# [Records from a data collection]
[Start of section]
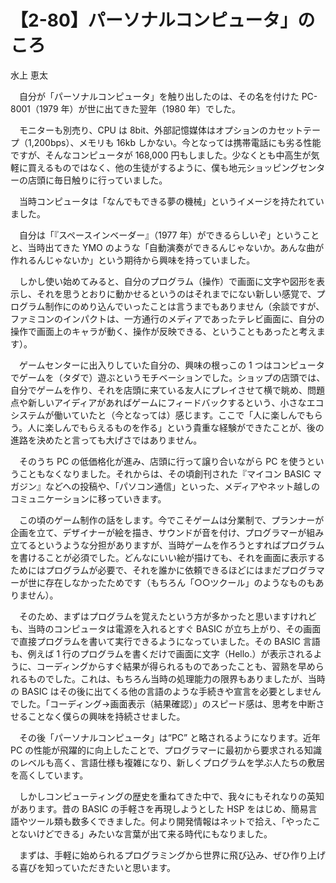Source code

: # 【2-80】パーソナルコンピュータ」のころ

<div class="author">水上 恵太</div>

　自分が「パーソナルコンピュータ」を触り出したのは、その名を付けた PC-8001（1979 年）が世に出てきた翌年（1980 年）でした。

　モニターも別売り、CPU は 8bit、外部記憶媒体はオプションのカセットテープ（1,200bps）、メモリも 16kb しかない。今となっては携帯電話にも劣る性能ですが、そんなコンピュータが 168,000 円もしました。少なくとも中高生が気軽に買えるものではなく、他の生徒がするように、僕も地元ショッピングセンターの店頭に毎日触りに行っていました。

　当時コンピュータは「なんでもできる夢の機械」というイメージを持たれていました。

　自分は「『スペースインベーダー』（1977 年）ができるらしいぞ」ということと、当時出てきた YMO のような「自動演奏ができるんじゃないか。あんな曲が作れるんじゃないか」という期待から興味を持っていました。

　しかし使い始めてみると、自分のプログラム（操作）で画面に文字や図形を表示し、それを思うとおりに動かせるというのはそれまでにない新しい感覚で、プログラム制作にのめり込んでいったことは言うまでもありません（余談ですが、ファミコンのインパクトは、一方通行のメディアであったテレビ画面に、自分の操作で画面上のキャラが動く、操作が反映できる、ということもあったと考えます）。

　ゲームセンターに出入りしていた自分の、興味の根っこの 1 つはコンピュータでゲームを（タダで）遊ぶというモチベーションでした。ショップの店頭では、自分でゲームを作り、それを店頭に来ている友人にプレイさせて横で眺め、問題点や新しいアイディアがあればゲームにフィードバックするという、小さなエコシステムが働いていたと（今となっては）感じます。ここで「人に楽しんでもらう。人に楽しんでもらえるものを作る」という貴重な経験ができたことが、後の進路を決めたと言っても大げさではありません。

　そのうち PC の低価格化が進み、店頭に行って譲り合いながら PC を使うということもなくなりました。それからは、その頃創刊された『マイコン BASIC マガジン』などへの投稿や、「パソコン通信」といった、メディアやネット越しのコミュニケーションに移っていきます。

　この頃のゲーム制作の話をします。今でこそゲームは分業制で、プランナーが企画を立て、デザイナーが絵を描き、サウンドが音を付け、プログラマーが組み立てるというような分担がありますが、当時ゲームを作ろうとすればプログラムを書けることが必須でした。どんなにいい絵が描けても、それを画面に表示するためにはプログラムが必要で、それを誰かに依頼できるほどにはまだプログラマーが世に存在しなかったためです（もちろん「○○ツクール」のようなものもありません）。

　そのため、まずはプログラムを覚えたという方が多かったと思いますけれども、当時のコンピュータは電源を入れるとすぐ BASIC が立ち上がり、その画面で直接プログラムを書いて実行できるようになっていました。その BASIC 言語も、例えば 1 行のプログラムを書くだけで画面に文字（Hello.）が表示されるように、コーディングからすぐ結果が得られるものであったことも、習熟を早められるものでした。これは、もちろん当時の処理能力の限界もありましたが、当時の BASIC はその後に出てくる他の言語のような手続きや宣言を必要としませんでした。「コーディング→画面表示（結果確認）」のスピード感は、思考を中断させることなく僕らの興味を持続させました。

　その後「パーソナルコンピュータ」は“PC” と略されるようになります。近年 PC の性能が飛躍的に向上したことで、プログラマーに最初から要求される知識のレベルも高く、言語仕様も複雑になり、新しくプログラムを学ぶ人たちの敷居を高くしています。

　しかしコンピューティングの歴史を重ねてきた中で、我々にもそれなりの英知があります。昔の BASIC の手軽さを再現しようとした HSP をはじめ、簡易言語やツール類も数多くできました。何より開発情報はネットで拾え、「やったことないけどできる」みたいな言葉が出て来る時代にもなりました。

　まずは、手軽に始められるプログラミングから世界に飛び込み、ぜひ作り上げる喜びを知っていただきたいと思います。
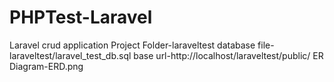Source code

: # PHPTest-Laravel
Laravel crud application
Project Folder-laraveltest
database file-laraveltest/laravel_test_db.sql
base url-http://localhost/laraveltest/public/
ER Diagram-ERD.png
[End of section]
# [Task to complete]
Go back to the entries above and restate word for word every line from the first through the one that contains "当時コンピュータは「なんでもできる夢の機械」というイメージを持たれていました。", leaving the pictures behind.

# [Solution]
Source code

: # 【2-80】パーソナルコンピュータ」のころ

<div class="author">水上 恵太</div>

　自分が「パーソナルコンピュータ」を触り出したのは、その名を付けた PC-8001（1979 年）が世に出てきた翌年（1980 年）でした。

　モニターも別売り、CPU は 8bit、外部記憶媒体はオプションのカセットテープ（1,200bps）、メモリも 16kb しかない。今となっては携帯電話にも劣る性能ですが、そんなコンピュータが 168,000 円もしました。少なくとも中高生が気軽に買えるものではなく、他の生徒がするように、僕も地元ショッピングセンターの店頭に毎日触りに行っていました。

　当時コンピュータは「なんでもできる夢の機械」というイメージを持たれていました。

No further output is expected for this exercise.